Statements on state support for education from 32nd District state senate candidates
Thursday, July 17, 2014
By Evan Smith
Incumbent Democratic 32nd District State Sen. Maralyn Chase, Democratic challenger Chris Eggen and Republican challenger Robert Reedy recently sent these statements about what the legislature should do to comply with the court order to provide full state support for basic public education.
The 32nd District includes Shoreline and part of northwest Seattle, Lynnwood, Woodway and nearby unincorporated areas of southwest Snohomish County, and parts of Edmonds and Mountlake Terrace.
The top two vote getters in the Aug. 5 primary, regardless of party, qualify for the Nov. 4 general-election ballot.
Chase is seeking a second four-year term in the State Senate after serving nine years in the House of Representatives. Eggen is in his seventh year on the Shoreline City Council. Reedy ran unsuccessfully for a Mountlake Terrace City Council position in 2011, for state representative in 2012 and for a Snohomish County Council position in 2013.
The three will appear Thursday at 7pm at a candidate forum at the Richmond Beach Congregational Church at the corner of Northwest Richmond Beach Road and 15th Avenue Northwest in Shoreline.
Here are statements on complying with the State Supreme Court’s 2012 McCleary decision from the three candidates in the order they will appear on the primary ballot:
32nd District State Senator-
Maralyn Chase (Prefers Democratic Party)
Increasing state revenue to pay for education requires the legislature to balance the three components of total personal income and the state’s regressive tax system.
Earned income is compensation for labor services. Property income is from ownership of capital (dividends, interest and rent). Transfer payments are safety net and social security.
The working poor, selling their labor to earn income, pay 17% of that income in taxes. Owners of intangible property, pay about 3% of their personal income in taxes. A capital gains tax on income from property wealth, plus reducing tax expenditures, could fund education with justice and fairness.
Chris Eggen (prefers Democratic Party)
The McCleary decision requires the state provide billions of additional dollars for basic education. I am committed to this because our must important investment is our children.
There are several possible approaches:
- The state could “take over” local levies for basic statewide education. I am concerned that this approach would reduce funds for schools in the 32nd Legislative District.
- The state could permanently divert other funding (probably human services) to education. However, this could reduce some critical services.
- Finally, the state could propose new taxes. I don’t like this, but would consider it if voters approve.

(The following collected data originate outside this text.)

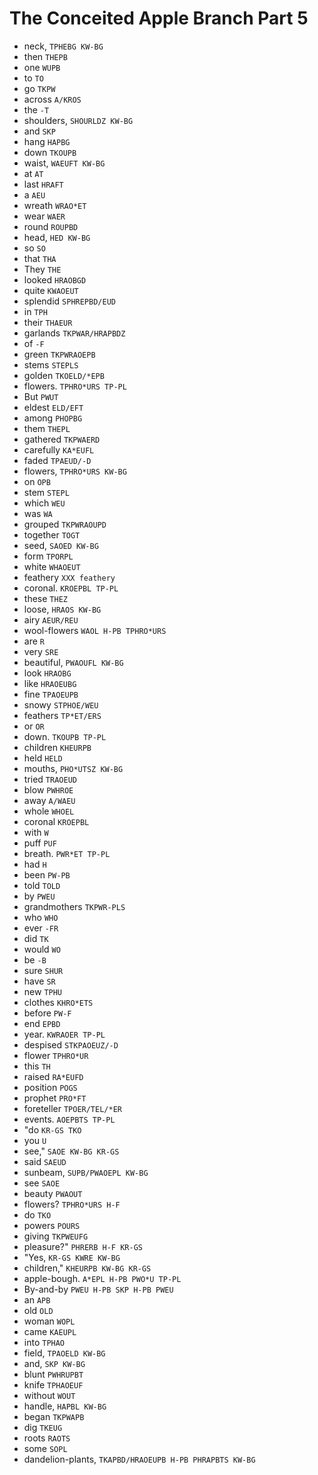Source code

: # The Conceited Apple Branch Part 5

* neck, `TPHEBG KW-BG`
* then `THEPB`
* one `WUPB`
* to `TO`
* go `TKPW`
* across `A/KROS`
* the `-T`
* shoulders, `SHOURLDZ KW-BG`
* and `SKP`
* hang `HAPBG`
* down `TKOUPB`
* waist, `WAEUFT KW-BG`
* at `AT`
* last `HRAFT`
* a `AEU`
* wreath `WRAO*ET`
* wear `WAER`
* round `ROUPBD`
* head, `HED KW-BG`
* so `SO`
* that `THA`
* They `THE`
* looked `HRAOBGD`
* quite `KWAOEUT`
* splendid `SPHREPBD/EUD`
* in `TPH`
* their `THAEUR`
* garlands `TKPWAR/HRAPBDZ`
* of `-F`
* green `TKPWRAOEPB`
* stems `STEPLS`
* golden `TKOELD/*EPB`
* flowers. `TPHRO*URS TP-PL`
* But `PWUT`
* eldest `ELD/EFT`
* among `PHOPBG`
* them `THEPL`
* gathered `TKPWAERD`
* carefully `KA*EUFL`
* faded `TPAEUD/-D`
* flowers, `TPHRO*URS KW-BG`
* on `OPB`
* stem `STEPL`
* which `WEU`
* was `WA`
* grouped `TKPWRAOUPD`
* together `TOGT`
* seed, `SAOED KW-BG`
* form `TPORPL`
* white `WHAOEUT`
* feathery `XXX feathery`
* coronal. `KROEPBL TP-PL`
* these `THEZ`
* loose, `HRAOS KW-BG`
* airy `AEUR/REU`
* wool-flowers `WAOL H-PB TPHRO*URS`
* are `R`
* very `SRE`
* beautiful, `PWAOUFL KW-BG`
* look `HRAOBG`
* like `HRAOEUBG`
* fine `TPAOEUPB`
* snowy `STPHOE/WEU`
* feathers `TP*ET/ERS`
* or `OR`
* down. `TKOUPB TP-PL`
* children `KHEURPB`
* held `HELD`
* mouths, `PHO*UTSZ KW-BG`
* tried `TRAOEUD`
* blow `PWHROE`
* away `A/WAEU`
* whole `WHOEL`
* coronal `KROEPBL`
* with `W`
* puff `PUF`
* breath. `PWR*ET TP-PL`
* had `H`
* been `PW-PB`
* told `TOLD`
* by `PWEU`
* grandmothers `TKPWR-PLS`
* who `WHO`
* ever `-FR`
* did `TK`
* would `WO`
* be `-B`
* sure `SHUR`
* have `SR`
* new `TPHU`
* clothes `KHRO*ETS`
* before `PW-F`
* end `EPBD`
* year. `KWRAOER TP-PL`
* despised `STKPAOEUZ/-D`
* flower `TPHRO*UR`
* this `TH`
* raised `RA*EUFD`
* position `POGS`
* prophet `PRO*FT`
* foreteller `TPOER/TEL/*ER`
* events. `AOEPBTS TP-PL`
* "do `KR-GS TKO`
* you `U`
* see," `SAOE KW-BG KR-GS`
* said `SAEUD`
* sunbeam, `SUPB/PWAOEPL KW-BG`
* see `SAOE`
* beauty `PWAOUT`
* flowers? `TPHRO*URS H-F`
* do `TKO`
* powers `POURS`
* giving `TKPWEUFG`
* pleasure?" `PHRERB H-F KR-GS`
* "Yes, `KR-GS KWRE KW-BG`
* children," `KHEURPB KW-BG KR-GS`
* apple-bough. `A*EPL H-PB PWO*U TP-PL`
* By-and-by `PWEU H-PB SKP H-PB PWEU`
* an `APB`
* old `OLD`
* woman `WOPL`
* came `KAEUPL`
* into `TPHAO`
* field, `TPAOELD KW-BG`
* and, `SKP KW-BG`
* blunt `PWHRUPBT`
* knife `TPHAOEUF`
* without `WOUT`
* handle, `HAPBL KW-BG`
* began `TKPWAPB`
* dig `TKEUG`
* roots `RAOTS`
* some `SOPL`
* dandelion-plants, `TKAPBD/HRAOEUPB H-PB PHRAPBTS KW-BG`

Robert Reedy (Prefers Republican Party)
First of all let us define education. The food programs are an issue, I understand that there are hungry kids out there and we should help them, But it is wrong to use education dollars for such a ploy to mask the really bad economy. It is an old dodge to hide the truth behind a false pretense. We the People (Seattle), refused a latte' tax for childcare. They don't want to pay more taxes to babysit someone else's kids. So, the State invents a 3-23 program that will use tax dollars for child-care babysitting. Thank you.
Evan Smith can be reached at schsmith@frontier.com.
5 comments:
Chris Eggen states billions are requred for the CCleary decision and then identifies 3 sorces of revenue, dismisses 2 of them, and then says it is up to the voters! So typical of Chris, no courage and indecisive, Mr. Abstention punts the football again. Yet he is delusional enough to believe he will be more effective and will play well with others (like the GOP) in hyperpartisan Olympia.
As usual Chris has no solution for education funding. And yet he claims he is eligible to be a State Senator? Give me a break! He has no ideas, no plan, no qualifications!
Bob Reedy is right. Spend the education money on education. I'm ready for Reedy.
The voters approved of the State Constitutional Amendment that resulted in the billions of dollars that the state must pay and now Chris says it is up to the voters to plug it.
Why doesn't Chris let the citizens of Shoreline decide if the City should assume Ronald Wastewater or not if he has such faith in the voters? After all, that is what Maralyn Chase's bill would have done, the bill she sponsored that he thinks is so terrible.
Chris forgot a fourth education funding option: City charity. Has he forgotten the $2M 'funding' the Shoreline City Council provided to the Shoreline School District. First, the City 'forgot' to bill the schools for surface water management services for 17 years (they remembered to bill the rest of us). Then, when the auditor caught it the superintendent held turned out her empty pockets, and the Citygave them a two year a 'hall pass.' All they need do now is take over Ronald Wastewater District, have the schools teach the kids about numbers one and two, and let the new super flush their toilet bill down the drain, and if the ever convince or coerce Seattle into selling the SPU water system to Shoreline--you guessed it, free drinking water in every schol corridor.